5D40.10 - Jacob's Ladder

Code Number:
5D40.10
Demo Title:
Jacob's Ladder
Condition:
Excellent
Principle:
High Voltage Arcs
Area of Study:
Electricity and Magnetism
Equipment:
Large Oil Filled Transformer Inside Metal Box with Handles, Long Antenna Mounted on Plexiglas Holder, Insulated Connecting Wires, Induction Coil, Antenna for Mounting on Induction Coil, and Plexiglas Tube Cover.
Procedure:

Attach the antenna app. to the transformer using the insulated wires designed for this purpose.  Position the gap so that the spark starts at the bottom of the antenna when the transformer is turned on. The spark should travel upward the length of the antenna if they are set correctly.  Always turn off and unplug the transformer when working on it as it is putting out lethal voltages.  The large plastic pipe may be placed over the antenna to keep air currents in the room from affecting the travel of the spark.

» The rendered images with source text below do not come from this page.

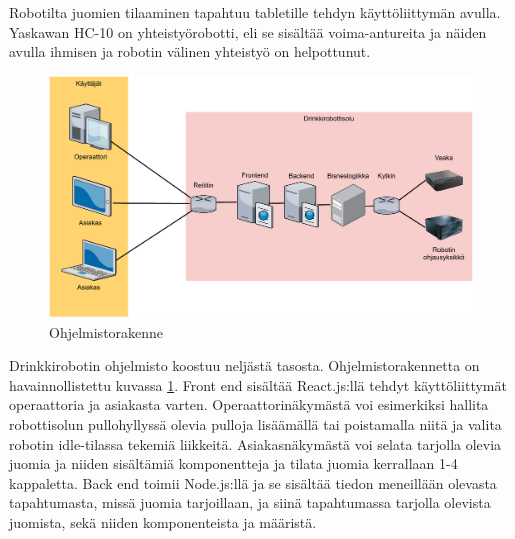 \newpage

Robotilta juomien tilaaminen tapahtuu tabletille tehdyn käyttöliittymän avulla. Yaskawan HC-10 on yhteistyörobotti, eli se sisältää voima-antureita ja näiden avulla ihmisen ja robotin välinen yhteistyö on helpottunut. \cite{Pullonkaula2020}

\begin{figure}[h]
\begin{center}
\includegraphics[scale=0.6]{img/rakenne.pdf}
\end{center}
\caption{Ohjelmistorakenne \cite[s. 11]{Kemppi2021}}
\label{fig:rakenne}
\end{figure}

Drinkkirobotin ohjelmisto koostuu neljästä tasosta. Ohjelmistorakennetta on havainnollistettu kuvassa \ref{fig:rakenne}. Front end sisältää React.js:llä tehdyt käyttöliittymät operaattoria ja asiakasta varten. Operaattorinäkymästä voi esimerkiksi hallita robottisolun pullohyllyssä olevia pulloja lisäämällä tai poistamalla niitä ja valita robotin idle\hyp{}tilassa tekemiä liikkeitä. Asiakasnäkymästä voi selata tarjolla olevia juomia ja niiden sisältämiä komponentteja ja tilata juomia kerrallaan 1\hyp{}4 kappaletta. Back end toimii Node.js:llä ja se sisältää tiedon meneillään olevasta tapahtumasta, missä juomia tarjoillaan, ja siinä tapahtumassa tarjolla olevista juomista, sekä niiden komponenteista ja määristä.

The transformer may be replaced with the induction coil. Although it is not as powerful you can still get the spark to travel 3/4 of the way up the antenna if it is adjusted properly.  There is also a smaller set of antenna that may be used with the induction coil if you do not want to use the large set.  A Plexiglas tube cover will help this demo immensely.

References:
  • William Gurstelle, "How To Build A Jacob’s Ladder", Popular Science, Vol. 288, #2, Mar/Apr. 2016, p. 78.
  • G. D. Freier and F. J. Anderson, "Em - 3",  A Demonstration Handbook for Physics.
  • Julien Clinton Sprott, "4.5, Jacob's Ladder", Physics Demonstrations, ISBN 0-299-21580-6, p. 189.
  • Martin C. Sagendorf, "Jacob's Ladder",  Physics Demonstration Apparatus, 2009. p. 111.
  • Jearl Walker, "6.3. Getting Stuck to Electric Wire", The Flying Circus of Physics with Answers.
  • Atomic and Electronic Physics, p. 436.
  • Ron Hipschman, "Jacob's Ladder", Exploratorium Cookbook II, p. 93.1 - 93.2.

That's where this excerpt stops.